Why Facebook and Instagram went down for hours on Monday
When a company can't use the internet's core protocols, it's as if its online domains simply don't exist. That happened to Facebook, creating a cascade of problems.
When Facebook suffered an outage of about six hours on Monday, businesses suffered along with it. The platform and its Instagram and WhatsApp siblings play key roles in commerce, with some companies relying on Facebook's network instead of their own websites.
But on Monday, that network came crashing down. It wasn't a hack, Facebook said, but rather a self-inflicted problem.
An update to Facebook's routers that coordinate network traffic went wrong, sending a wave of disruptions rippling through its systems. As a result, all things Facebook were effectively shut down, worldwide.
Why did the outage last so long?
The problem was made worse — and its solution more elusive — because the outage also whacked Facebook's own internal systems and tools that it relies on for daily operations. Employees also reportedly faced difficulty in physically reaching the space where the routers are housed.
We’re aware that some people are having trouble accessing our apps and products. We’re working to get things back to normal as quickly as possible, and we apologize for any inconvenience.— Facebook (@Facebook) October 4, 2021
"From a technical perspective, they're going to have to review what they do and how they've designed things," cybersecurity expert Barrett Lyon said in an interview with NPR.

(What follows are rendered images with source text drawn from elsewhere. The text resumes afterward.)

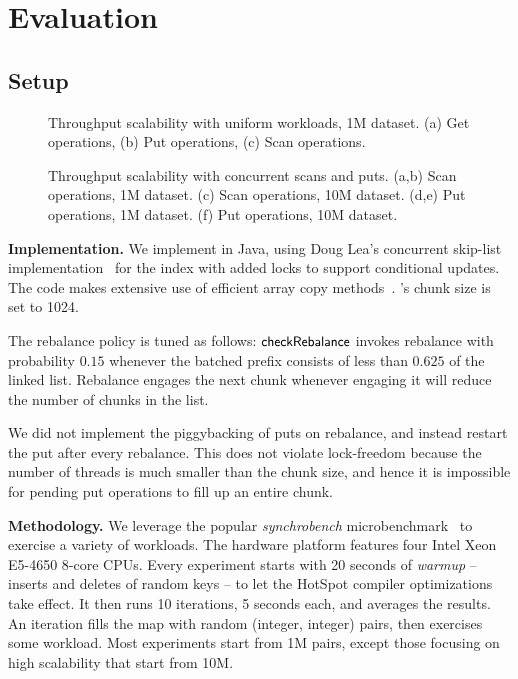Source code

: \section{Evaluation}
\label{sec:eval}

\subsection{Setup}

\begin{figure*}
\begin{center}

\end{center}
\caption{Throughput scalability with uniform workloads, 1M dataset. (a) Get operations, (b) Put operations, (c) Scan operations. }
\label{evaluation:results:getputscan}
\end{figure*}

\begin{figure*}
\begin{center}

\end{center}
\caption{Throughput scalability with concurrent scans and puts. (a,b) Scan operations, 1M dataset. 
(c) Scan operations, 10M dataset. (d,e) Put operations, 1M dataset. (f) Put operations, 10M dataset.  }
\label{evaluation:results:scan}
\end{figure*}

{\bf Implementation.} We implement {\kiwi} in Java, using Doug Lea's concurrent skip-list 
implementation~\cite{JavaConcurrentSkipList} for the index with added locks to support conditional updates. 
The code makes extensive use of efficient 
array copy methods~\cite{JavaArrayCopy}. {\kiwi}'s chunk size is set to 1024. 

The rebalance policy is tuned as follows:
$\code{checkRebalance}$  invokes rebalance with probability $0.15$ whenever
 the batched prefix consists of less than $0.625$ of the linked list. Rebalance 
engages the next chunk whenever engaging it will reduce the number of chunks in the list. 

We did not implement the piggybacking of puts on rebalance, and instead restart the put after every rebalance.
This does not violate lock-freedom because the number of threads is much smaller than the chunk size, and 
hence it is impossible for pending put operations to fill up an entire chunk.

\textbf{Methodology.}
We leverage the popular {\em synchrobench}  microbenchmark~\cite{Gramoli2015}
to exercise a variety of workloads. The hardware platform %
features four Intel Xeon E5-4650 8-core CPUs. %
Every experiment starts with 20 seconds of {\em warmup} -- inserts
and deletes of random keys -- to let the HotSpot compiler optimizations take effect. 
It then runs 10  iterations, 5 seconds each, and averages the results. An iteration fills the map with 
random (integer, integer) pairs, then exercises some workload. 
{\color{red} Most experiments start from 1M pairs,
except those focusing on high scalability that start from 10M.}

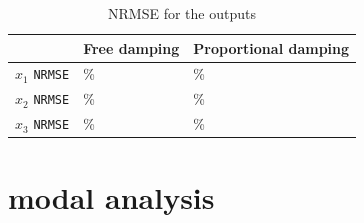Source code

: \documentclass[twosided,a4paper]{article}           %
\begin{document}

\begin{table}[]
	\centering
	\caption{NRMSE for the outputs}
	\label{tab:fit_all}
	\begin{tabular}{l|l|l|}
		\cline{2-3}
		& Free damping  & Proportional damping \\ \hline
		\multicolumn{1}{|l|}{$x_1$ \texttt{NRMSE} } &  \%        &          \%             \\ \hline
		\multicolumn{1}{|l|}{$x_2$ \texttt{NRMSE} } &   \%             &        \%           \\ \hline
		\multicolumn{1}{|l|}{$x_3$ \texttt{NRMSE} } &    \%  &
		 \%                              \\ \hline
	\end{tabular}
\end{table}
\section{modal analysis}
\end{document}
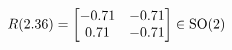 \documentclass[preview]{standalone}
\begin{document}
\begin{align*}
\special{dvisvgm:raw <g id='unique000'>}R(2.36) = \begin{bmatrix} -0.71 & -0.71 \\ 0.71 & -0.71 \end{bmatrix} \in \text{SO}(2)\special{dvisvgm:raw </g>}
\end{align*}
\end{document}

The outage cost the company tens of millions of dollars, Marketwatch says, comparing the company's lost hours with its most recent revenue report.
The disruption stands as one of Facebook's worst setbacks since a 2019 incident that took the platform offline for nearly 24 hours — an outage that, like Monday's, was attributed to a change in Facebook's server configuration.
So, what happened?
This week's outage struck around 11:40 a.m. ET. At about 6:30 p.m. ET, the company announced that it had resolved the problem and was bringing services back online.
In an update on the outage, Facebook said, "Configuration changes on the backbone routers that coordinate network traffic between our data centers," blocking their ability to communicate and setting off a cascade of network failures.
That explanation suggests the problem arose between Facebook and the Border Gateway Protocol, a vital tool underlying the Internet.
Border Gateway Protocol is often compared with the GPS system or the Postal Service. Similar to ideas like map coordinates or ZIP codes, the system tells the rest of the world where to route traffic and information.
When a company can't use the gateway protocol, it's as if their online domains simply don't exist. But that didn't stop web pages, searches and messages from looking for Facebook's properties. And that, in turn, led to other problems.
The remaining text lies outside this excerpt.